Create a new conda environment and install the dependencies:

conda create -n openreview_parser python=3.11
conda activate openreview_parser
pip install -e . 
python -c "import nltk; nltk.download('punkt_tab')"

📄 GROBID Setup

We parse PDF submissions using GROBID.

⚙️ From the ./openreview_parser/pipeline directory:

bash ./scripts/setup_grobid.sh

▶️ To test the setup:

bash ./scripts/run_grobid.sh

💡 Tip: GROBID requires Java (≥11).
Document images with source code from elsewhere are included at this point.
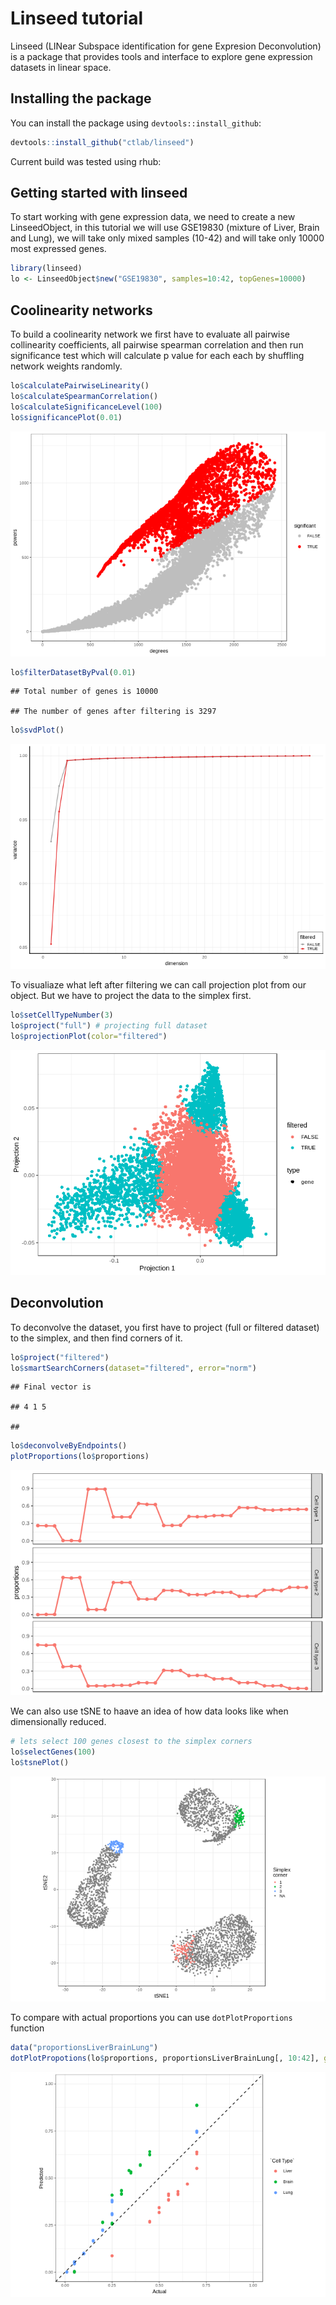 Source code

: Linseed tutorial
================

Linseed (LINear Subspace identification for gene Expresion Deconvolution) is a package that provides tools and interface to explore gene expression datasets in linear space.

Installing the package
----------------------

You can install the package using `devtools::install_github`:

``` r
devtools::install_github("ctlab/linseed")
```

Current build was tested using rhub:

Getting started with linseed
----------------------------

To start working with gene expression data, we need to create a new LinseedObject, in this tutorial we will use GSE19830 (mixture of Liver, Brain and Lung), we will take only mixed samples (10-42) and will take only 10000 most expressed genes.

``` r
library(linseed)
lo <- LinseedObject$new("GSE19830", samples=10:42, topGenes=10000)
```

Coolinearity networks
---------------------

To build a coolinearity network we first have to evaluate all pairwise collinearity coefficients, all pairwise spearman correlation and then run significance test which will calculate p value for each each by shuffling network weights randomly.

``` r
lo$calculatePairwiseLinearity()
lo$calculateSpearmanCorrelation()
lo$calculateSignificanceLevel(100)
lo$significancePlot(0.01)
```

![](Readme_files/figure-markdown_github/networks-1.png)

``` r
lo$filterDatasetByPval(0.01)
```

    ## Total number of genes is 10000

    ## The number of genes after filtering is 3297

``` r
lo$svdPlot()
```

![](Readme_files/figure-markdown_github/networks-2.png)

To visualiaze what left after filtering we can call projection plot from our object. But we have to project the data to the simplex first.

``` r
lo$setCellTypeNumber(3)
lo$project("full") # projecting full dataset
lo$projectionPlot(color="filtered")
```

![](Readme_files/figure-markdown_github/visi-1.png)

Deconvolution
-------------

To deconvolve the dataset, you first have to project (full or filtered dataset) to the simplex, and then find corners of it.

``` r
lo$project("filtered")
lo$smartSearchCorners(dataset="filtered", error="norm")
```

    ## Final vector is

    ## 4 1 5

    ## 

``` r
lo$deconvolveByEndpoints()
plotProportions(lo$proportions)
```

![](Readme_files/figure-markdown_github/deconvolution-1.png)

We can also use tSNE to haave an idea of how data looks like when dimensionally reduced.

``` r
# lets select 100 genes closest to the simplex corners 
lo$selectGenes(100)
lo$tsnePlot()
```

![](Readme_files/figure-markdown_github/rtsne-1.png)

To compare with actual proportions you can use `dotPlotProportions` function

``` r
data("proportionsLiverBrainLung")
dotPlotPropotions(lo$proportions, proportionsLiverBrainLung[, 10:42], guess=TRUE)
```

![](Readme_files/figure-markdown_github/proportions-1.png)
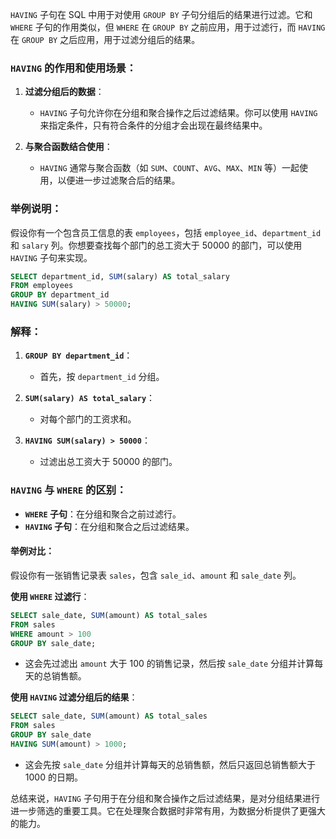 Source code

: `HAVING` 子句在 SQL 中用于对使用 `GROUP BY` 子句分组后的结果进行过滤。它和 `WHERE` 子句的作用类似，但 `WHERE` 在 `GROUP BY` 之前应用，用于过滤行，而 `HAVING` 在 `GROUP BY` 之后应用，用于过滤分组后的结果。

### `HAVING` 的作用和使用场景：

1. **过滤分组后的数据**：
   - `HAVING` 子句允许你在分组和聚合操作之后过滤结果。你可以使用 `HAVING` 来指定条件，只有符合条件的分组才会出现在最终结果中。

2. **与聚合函数结合使用**：
   - `HAVING` 通常与聚合函数（如 `SUM`、`COUNT`、`AVG`、`MAX`、`MIN` 等）一起使用，以便进一步过滤聚合后的结果。

### 举例说明：

假设你有一个包含员工信息的表 `employees`，包括 `employee_id`、`department_id` 和 `salary` 列。你想要查找每个部门的总工资大于 50000 的部门，可以使用 `HAVING` 子句来实现。

```sql
SELECT department_id, SUM(salary) AS total_salary
FROM employees
GROUP BY department_id
HAVING SUM(salary) > 50000;
```

### 解释：

1. **`GROUP BY department_id`**：
   - 首先，按 `department_id` 分组。

2. **`SUM(salary) AS total_salary`**：
   - 对每个部门的工资求和。

3. **`HAVING SUM(salary) > 50000`**：
   - 过滤出总工资大于 50000 的部门。

### `HAVING` 与 `WHERE` 的区别：

- **`WHERE` 子句**：在分组和聚合之前过滤行。
- **`HAVING` 子句**：在分组和聚合之后过滤结果。

#### 举例对比：

假设你有一张销售记录表 `sales`，包含 `sale_id`、`amount` 和 `sale_date` 列。

**使用 `WHERE` 过滤行**：
```sql
SELECT sale_date, SUM(amount) AS total_sales
FROM sales
WHERE amount > 100
GROUP BY sale_date;
```
- 这会先过滤出 `amount` 大于 100 的销售记录，然后按 `sale_date` 分组并计算每天的总销售额。

**使用 `HAVING` 过滤分组后的结果**：
```sql
SELECT sale_date, SUM(amount) AS total_sales
FROM sales
GROUP BY sale_date
HAVING SUM(amount) > 1000;
```
- 这会先按 `sale_date` 分组并计算每天的总销售额，然后只返回总销售额大于 1000 的日期。

总结来说，`HAVING` 子句用于在分组和聚合操作之后过滤结果，是对分组结果进行进一步筛选的重要工具。它在处理聚合数据时非常有用，为数据分析提供了更强大的能力。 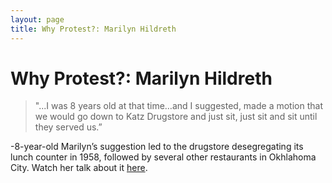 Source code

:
 ```yaml
---
layout: page
title: Why Protest?: Marilyn Hildreth
---
```


Why Protest?: Marilyn Hildreth
=================

>"...I was 8 years old at that time…and I suggested, made a motion that we would go down to Katz Drugstore and just sit, just sit and sit until they served us.”

-8-year-old Marilyn’s suggestion led to the drugstore desegregating its lunch counter in 1958, followed by several other restaurants in Okhlahoma City. Watch her talk about it [here](https://www.loc.gov/item/afc2010039_crhp0012/). 
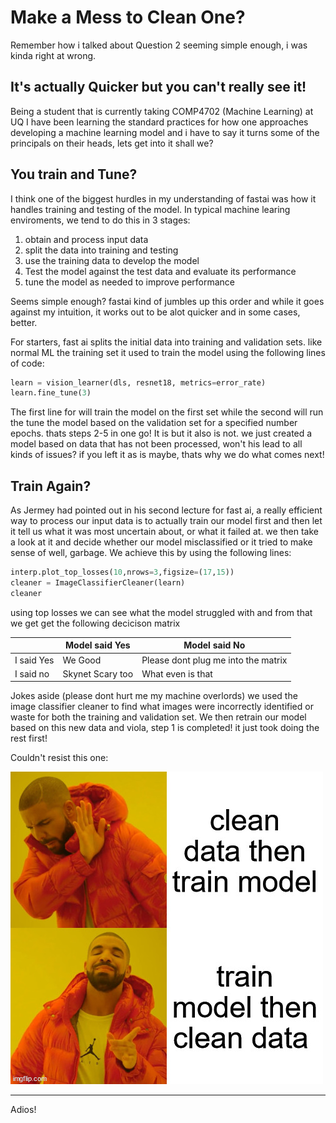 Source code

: # Make a Mess to Clean One?

Remember how i talked about Question 2 seeming simple enough, i was kinda right at wrong.

## It's actually Quicker but you can't really see it!

Being a student that is currently taking COMP4702 (Machine Learning) at UQ I have been learning the standard practices for how one approaches developing a machine learning model and i have to say it turns some of the principals on their heads, lets get into it shall we?

## You train and Tune?

I think one of the biggest hurdles in my understanding of fastai was how it handles training and testing of the model. In typical machine learing enviroments, we tend to do this in 3 stages:
  1. obtain and process input data
  2. split the data into training and testing
  3. use the training data to develop the model
  4. Test the model against the test data and evaluate its performance
  5. tune the model as needed to improve performance
 
 Seems simple enough? fastai kind of jumbles up this order and while it goes against my intuition, it works out to be alot quicker and in some cases, better. 
 
 For starters, fast ai splits the initial data into training and validation sets. like normal ML the training set it used to train the model using the following lines of code:
 
```python
learn = vision_learner(dls, resnet18, metrics=error_rate)
learn.fine_tune(3)
```

The first line for will train the model on the first set while the second will run the tune the model based on the validation set for a specified number epochs. thats steps 2-5 in one go! It is but it also is not. we just created a model based on data that has not been processed, won't his lead to all kinds of issues? if you left it as is maybe, thats why we do what comes next!

## Train Again?
As Jermey had pointed out in his second lecture for fast ai, a really efficient way to process our input data is to actually train our model first and then let it tell us what it was most uncertain about, or what it failed at. we then take a look at it and decide whether our model misclassified or it tried to make sense of well, garbage. We achieve this by using the following lines:
```python
interp.plot_top_losses(10,nrows=3,figsize=(17,15))
cleaner = ImageClassifierCleaner(learn)
cleaner
```

using top losses we can see what the model struggled with and from that we get get the following decicison matrix

|        | Model said Yes       | Model said No       |
| -------------- | -------------- | -------------- |
| I said Yes     | We Good  | Please dont plug me into the matrix|
| I said no | Skynet Scary too| What even is that|

Jokes aside (please dont hurt me my machine overlords) we used the image classifier cleaner to find what images were incorrectly identified or waste for both the training and validation set. We then retrain our model based on this new data and viola, step 1 is completed! it just took doing the rest first!
 
Couldn't resist this one:

![](/images/clean_data.jpg "Drake Gets It")


---
Adios!

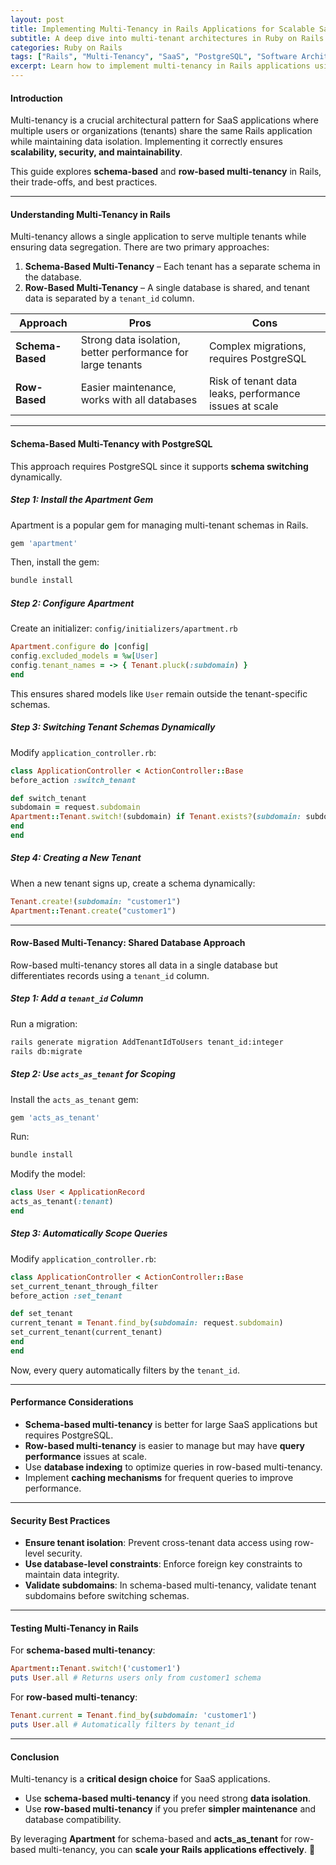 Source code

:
 ```yaml
---
layout: post
title: Implementing Multi-Tenancy in Rails Applications for Scalable SaaS
subtitle: A deep dive into multi-tenant architectures in Ruby on Rails and their practical implementation
categories: Ruby on Rails
tags: ["Rails", "Multi-Tenancy", "SaaS", "PostgreSQL", "Software Architecture"]
excerpt: Learn how to implement multi-tenancy in Rails applications using schema-based and row-based strategies for scalable SaaS platforms.
---
```


#### **Introduction**
Multi-tenancy is a crucial architectural pattern for SaaS applications where multiple users or organizations (tenants) share the same Rails application while maintaining data isolation. Implementing it correctly ensures **scalability, security, and maintainability**.

This guide explores **schema-based** and **row-based multi-tenancy** in Rails, their trade-offs, and best practices.

---

#### **Understanding Multi-Tenancy in Rails**
Multi-tenancy allows a single application to serve multiple tenants while ensuring data segregation. There are two primary approaches:

1. **Schema-Based Multi-Tenancy** – Each tenant has a separate schema in the database.
2. **Row-Based Multi-Tenancy** – A single database is shared, and tenant data is separated by a `tenant_id` column.

| Approach | Pros | Cons |
|----------|------|------|
| **Schema-Based** | Strong data isolation, better performance for large tenants | Complex migrations, requires PostgreSQL |
| **Row-Based** | Easier maintenance, works with all databases | Risk of tenant data leaks, performance issues at scale |

---

#### **Schema-Based Multi-Tenancy with PostgreSQL**
This approach requires PostgreSQL since it supports **schema switching** dynamically.

##### **Step 1: Install the Apartment Gem**
Apartment is a popular gem for managing multi-tenant schemas in Rails.

```ruby
gem 'apartment'
```
Then, install the gem:

```sh
bundle install
```

##### **Step 2: Configure Apartment**
Create an initializer: `config/initializers/apartment.rb`

```ruby
Apartment.configure do |config|
config.excluded_models = %w[User]
config.tenant_names = -> { Tenant.pluck(:subdomain) }
end
```

This ensures shared models like `User` remain outside the tenant-specific schemas.

##### **Step 3: Switching Tenant Schemas Dynamically**
Modify `application_controller.rb`:

```ruby
class ApplicationController < ActionController::Base
before_action :switch_tenant

def switch_tenant
subdomain = request.subdomain
Apartment::Tenant.switch!(subdomain) if Tenant.exists?(subdomain: subdomain)
end
end
```

##### **Step 4: Creating a New Tenant**
When a new tenant signs up, create a schema dynamically:

```ruby
Tenant.create!(subdomain: "customer1")
Apartment::Tenant.create("customer1")
```

---

#### **Row-Based Multi-Tenancy: Shared Database Approach**
Row-based multi-tenancy stores all data in a single database but differentiates records using a `tenant_id` column.

##### **Step 1: Add a `tenant_id` Column**
Run a migration:

```sh
rails generate migration AddTenantIdToUsers tenant_id:integer
rails db:migrate
```

##### **Step 2: Use `acts_as_tenant` for Scoping**
Install the `acts_as_tenant` gem:

```ruby
gem 'acts_as_tenant'
```

Run:

```sh
bundle install
```

Modify the model:

```ruby
class User < ApplicationRecord
acts_as_tenant(:tenant)
end
```

##### **Step 3: Automatically Scope Queries**
Modify `application_controller.rb`:

```ruby
class ApplicationController < ActionController::Base
set_current_tenant_through_filter
before_action :set_tenant

def set_tenant
current_tenant = Tenant.find_by(subdomain: request.subdomain)
set_current_tenant(current_tenant)
end
end
```

Now, every query automatically filters by the `tenant_id`.

---

#### **Performance Considerations**
- **Schema-based multi-tenancy** is better for large SaaS applications but requires PostgreSQL.
- **Row-based multi-tenancy** is easier to manage but may have **query performance** issues at scale.
- Use **database indexing** to optimize queries in row-based multi-tenancy.
- Implement **caching mechanisms** for frequent queries to improve performance.

---

#### **Security Best Practices**
- **Ensure tenant isolation**: Prevent cross-tenant data access using row-level security.
- **Use database-level constraints**: Enforce foreign key constraints to maintain data integrity.
- **Validate subdomains**: In schema-based multi-tenancy, validate tenant subdomains before switching schemas.

---

#### **Testing Multi-Tenancy in Rails**
For **schema-based multi-tenancy**:

```ruby
Apartment::Tenant.switch!('customer1')
puts User.all # Returns users only from customer1 schema
```

For **row-based multi-tenancy**:

```ruby
Tenant.current = Tenant.find_by(subdomain: 'customer1')
puts User.all # Automatically filters by tenant_id
```

---

#### **Conclusion**
Multi-tenancy is a **critical design choice** for SaaS applications.
- Use **schema-based multi-tenancy** if you need strong **data isolation**.
- Use **row-based multi-tenancy** if you prefer **simpler maintenance** and database compatibility.

By leveraging **Apartment** for schema-based and **acts_as_tenant** for row-based multi-tenancy, you can **scale your Rails applications effectively**. 🚀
Check with java -version.

🐛 If you run into trouble, check issues in the s2orc-doc2json repo.

🪟 tmux is also needed:

sudo apt update
sudo apt install tmux

📚 Data Model

📖 Overview of the unified data model: README

🚀 Run Pipeline

If you do not have an OpenReview account, run the pipeline with the guest client by setting the corresponding field in the config files in ./openreview_parser/pipeline/configs/.

🛠️ Pipeline steps:

📥 Retrieve venues from OpenReview
🧩 Map venue schemas to a unified data model
📄 Parse all submissions and reviews
🏷️ Annotate submissions with metadata:
- 🔗 References (Title & Abstract)
- 🧪 Research Hypothesis
- 📊 Citation Counts

🏃 Run Script

From the ./openreview_parser/pipeline directory:

bash ./scripts/run_pipeline.sh

💡 This will run the pipeline twice: once for API V1 venues and once for API V2.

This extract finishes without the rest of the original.